(Records from a data collection)
Start of Block
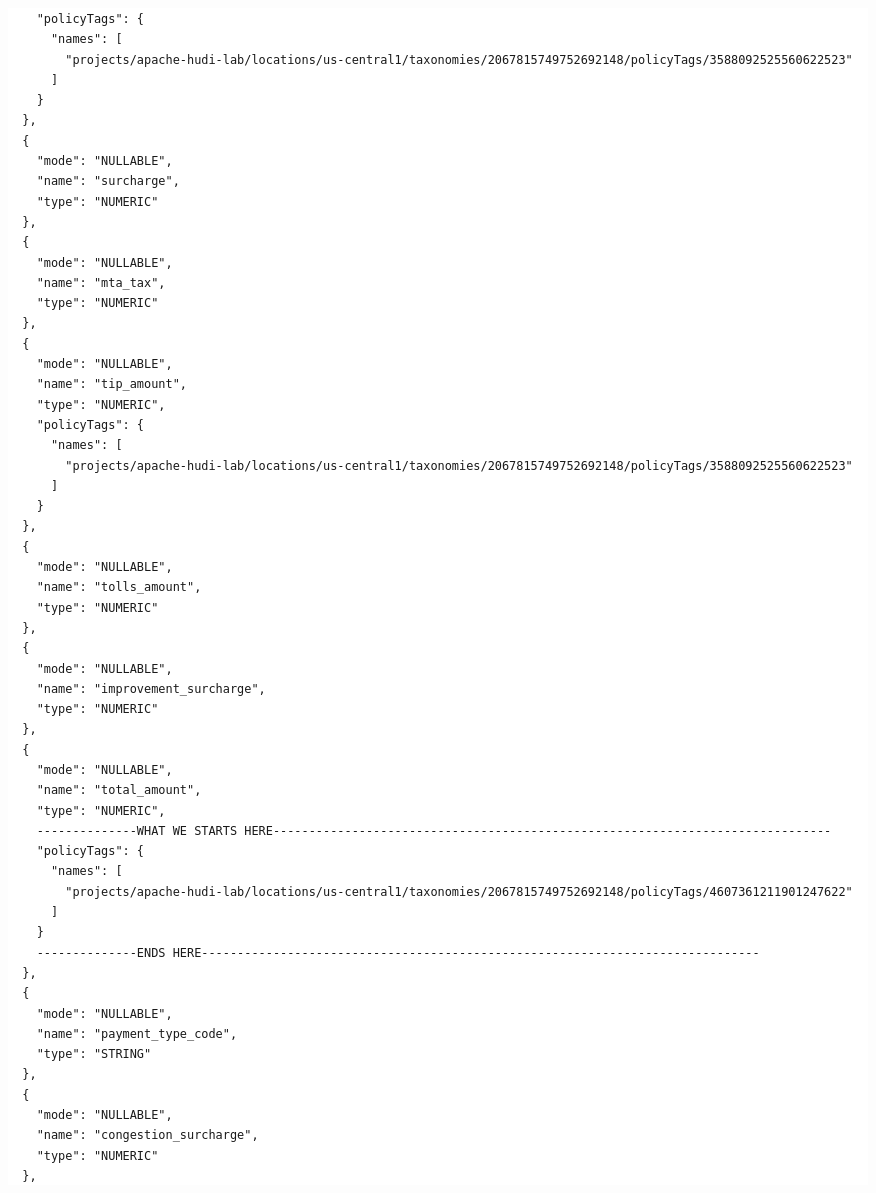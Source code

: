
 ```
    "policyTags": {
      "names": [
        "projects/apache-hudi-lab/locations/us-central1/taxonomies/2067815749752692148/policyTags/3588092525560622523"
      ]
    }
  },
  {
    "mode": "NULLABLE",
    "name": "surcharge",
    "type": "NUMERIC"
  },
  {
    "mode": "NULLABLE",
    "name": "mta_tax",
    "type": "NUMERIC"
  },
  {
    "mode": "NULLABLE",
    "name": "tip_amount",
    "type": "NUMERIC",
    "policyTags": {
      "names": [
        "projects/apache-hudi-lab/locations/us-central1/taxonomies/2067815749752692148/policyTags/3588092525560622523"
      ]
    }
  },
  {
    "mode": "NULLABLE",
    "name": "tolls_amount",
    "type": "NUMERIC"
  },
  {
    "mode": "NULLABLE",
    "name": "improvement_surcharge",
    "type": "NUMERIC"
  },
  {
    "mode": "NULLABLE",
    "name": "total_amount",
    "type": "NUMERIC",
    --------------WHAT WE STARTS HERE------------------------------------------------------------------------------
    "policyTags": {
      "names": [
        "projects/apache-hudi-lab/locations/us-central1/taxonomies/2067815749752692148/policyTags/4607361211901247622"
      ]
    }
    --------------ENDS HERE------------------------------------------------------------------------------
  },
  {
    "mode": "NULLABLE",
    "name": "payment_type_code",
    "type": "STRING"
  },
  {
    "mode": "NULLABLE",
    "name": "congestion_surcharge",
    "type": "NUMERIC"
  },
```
End of Block
Start of Block
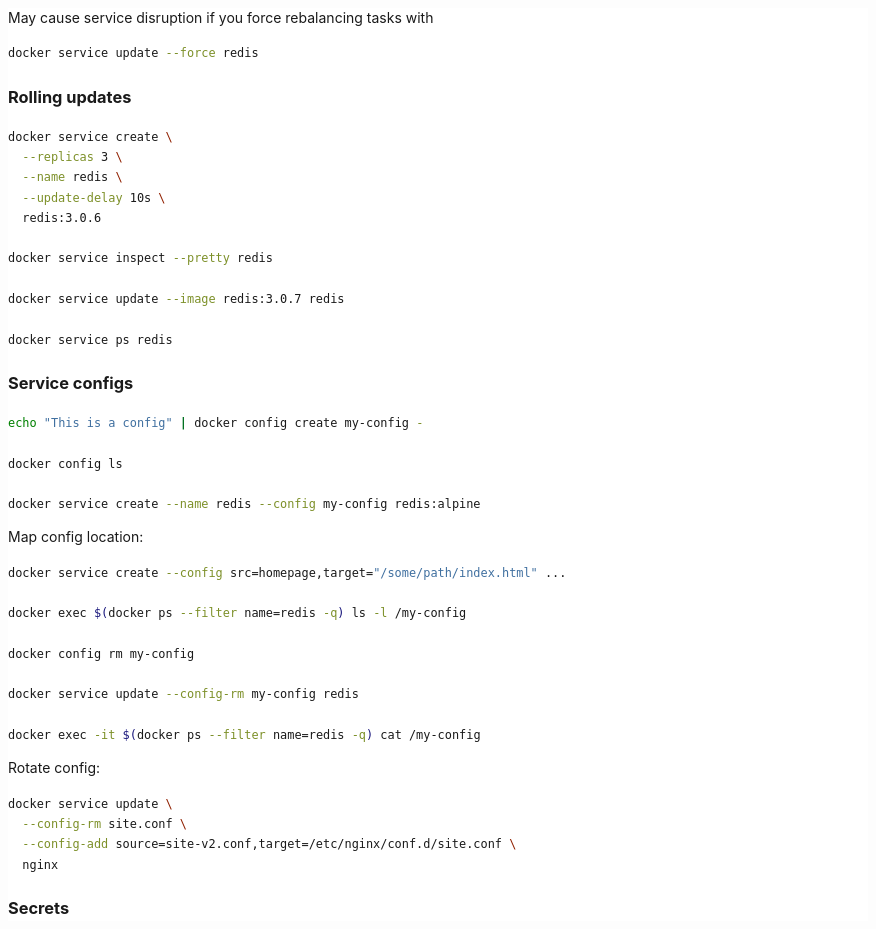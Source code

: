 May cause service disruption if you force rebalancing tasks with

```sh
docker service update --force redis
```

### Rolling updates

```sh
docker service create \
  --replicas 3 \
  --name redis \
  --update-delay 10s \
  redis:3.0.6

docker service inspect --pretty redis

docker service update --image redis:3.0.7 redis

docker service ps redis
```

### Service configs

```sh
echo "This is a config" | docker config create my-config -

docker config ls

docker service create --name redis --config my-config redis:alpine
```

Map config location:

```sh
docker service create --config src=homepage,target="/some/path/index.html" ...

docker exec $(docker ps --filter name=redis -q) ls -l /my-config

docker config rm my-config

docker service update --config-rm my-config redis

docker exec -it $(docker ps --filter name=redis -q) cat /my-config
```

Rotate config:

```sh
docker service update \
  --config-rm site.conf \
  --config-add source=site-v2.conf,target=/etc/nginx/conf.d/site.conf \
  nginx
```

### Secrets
End of Block
Across the entries, how many lines include the string "create"? The answer should be only a number.

4